===== Records for this exercise

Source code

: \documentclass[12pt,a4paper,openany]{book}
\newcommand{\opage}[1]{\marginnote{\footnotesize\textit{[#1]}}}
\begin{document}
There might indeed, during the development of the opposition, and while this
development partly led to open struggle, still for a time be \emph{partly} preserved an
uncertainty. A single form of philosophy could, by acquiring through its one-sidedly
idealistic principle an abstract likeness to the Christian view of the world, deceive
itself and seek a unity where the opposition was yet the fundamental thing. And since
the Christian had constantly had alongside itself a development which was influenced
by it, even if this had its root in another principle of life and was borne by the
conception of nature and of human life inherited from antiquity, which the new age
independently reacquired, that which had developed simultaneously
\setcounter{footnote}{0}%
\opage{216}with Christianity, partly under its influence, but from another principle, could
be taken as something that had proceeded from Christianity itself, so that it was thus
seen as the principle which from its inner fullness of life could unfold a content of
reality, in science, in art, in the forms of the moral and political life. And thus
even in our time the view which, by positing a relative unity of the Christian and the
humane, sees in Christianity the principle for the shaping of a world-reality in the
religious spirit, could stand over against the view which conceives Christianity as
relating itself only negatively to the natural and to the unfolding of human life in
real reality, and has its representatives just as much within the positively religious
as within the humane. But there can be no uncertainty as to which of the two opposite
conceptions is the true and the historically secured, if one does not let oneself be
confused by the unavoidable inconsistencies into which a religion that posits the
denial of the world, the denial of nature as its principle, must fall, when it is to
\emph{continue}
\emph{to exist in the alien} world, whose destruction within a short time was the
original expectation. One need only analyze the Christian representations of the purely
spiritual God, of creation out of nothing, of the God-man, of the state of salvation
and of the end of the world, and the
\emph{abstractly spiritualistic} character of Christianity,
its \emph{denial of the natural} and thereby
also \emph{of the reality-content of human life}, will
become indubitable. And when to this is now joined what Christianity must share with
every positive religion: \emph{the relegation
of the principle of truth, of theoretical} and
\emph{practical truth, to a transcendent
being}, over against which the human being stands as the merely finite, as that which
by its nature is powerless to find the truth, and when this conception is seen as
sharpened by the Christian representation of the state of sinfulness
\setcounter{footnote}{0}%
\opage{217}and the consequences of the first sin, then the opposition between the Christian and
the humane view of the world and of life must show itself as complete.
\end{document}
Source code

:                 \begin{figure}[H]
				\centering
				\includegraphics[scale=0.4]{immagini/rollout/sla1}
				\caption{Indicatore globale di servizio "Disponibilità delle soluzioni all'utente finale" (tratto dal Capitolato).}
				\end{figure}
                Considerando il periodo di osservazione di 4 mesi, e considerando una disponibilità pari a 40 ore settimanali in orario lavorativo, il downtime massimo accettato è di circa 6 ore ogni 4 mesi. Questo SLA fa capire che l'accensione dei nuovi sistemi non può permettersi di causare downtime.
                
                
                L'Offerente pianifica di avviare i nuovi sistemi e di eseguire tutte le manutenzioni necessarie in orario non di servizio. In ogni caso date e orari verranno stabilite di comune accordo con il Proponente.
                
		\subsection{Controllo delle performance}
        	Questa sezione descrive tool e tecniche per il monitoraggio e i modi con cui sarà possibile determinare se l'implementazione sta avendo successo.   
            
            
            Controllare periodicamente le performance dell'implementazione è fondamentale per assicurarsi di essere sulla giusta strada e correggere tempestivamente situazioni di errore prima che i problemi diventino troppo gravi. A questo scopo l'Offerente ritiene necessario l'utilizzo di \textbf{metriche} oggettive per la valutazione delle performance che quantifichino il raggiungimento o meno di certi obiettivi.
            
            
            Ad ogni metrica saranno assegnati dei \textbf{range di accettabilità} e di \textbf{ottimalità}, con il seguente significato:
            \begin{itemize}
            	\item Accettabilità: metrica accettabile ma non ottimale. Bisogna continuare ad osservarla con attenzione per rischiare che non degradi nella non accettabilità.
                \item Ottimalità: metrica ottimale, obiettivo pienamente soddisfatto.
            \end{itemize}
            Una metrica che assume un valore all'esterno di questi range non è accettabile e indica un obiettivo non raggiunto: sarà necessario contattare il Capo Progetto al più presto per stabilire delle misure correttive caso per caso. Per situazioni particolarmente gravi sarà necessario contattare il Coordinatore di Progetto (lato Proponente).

==========

About this exercise —
Bring together each line above where the string "partly" turns up.

Solution below —
development partly led to open struggle, still for a time be \emph{partly} preserved an
\opage{216}with Christianity, partly under its influence, but from another principle, could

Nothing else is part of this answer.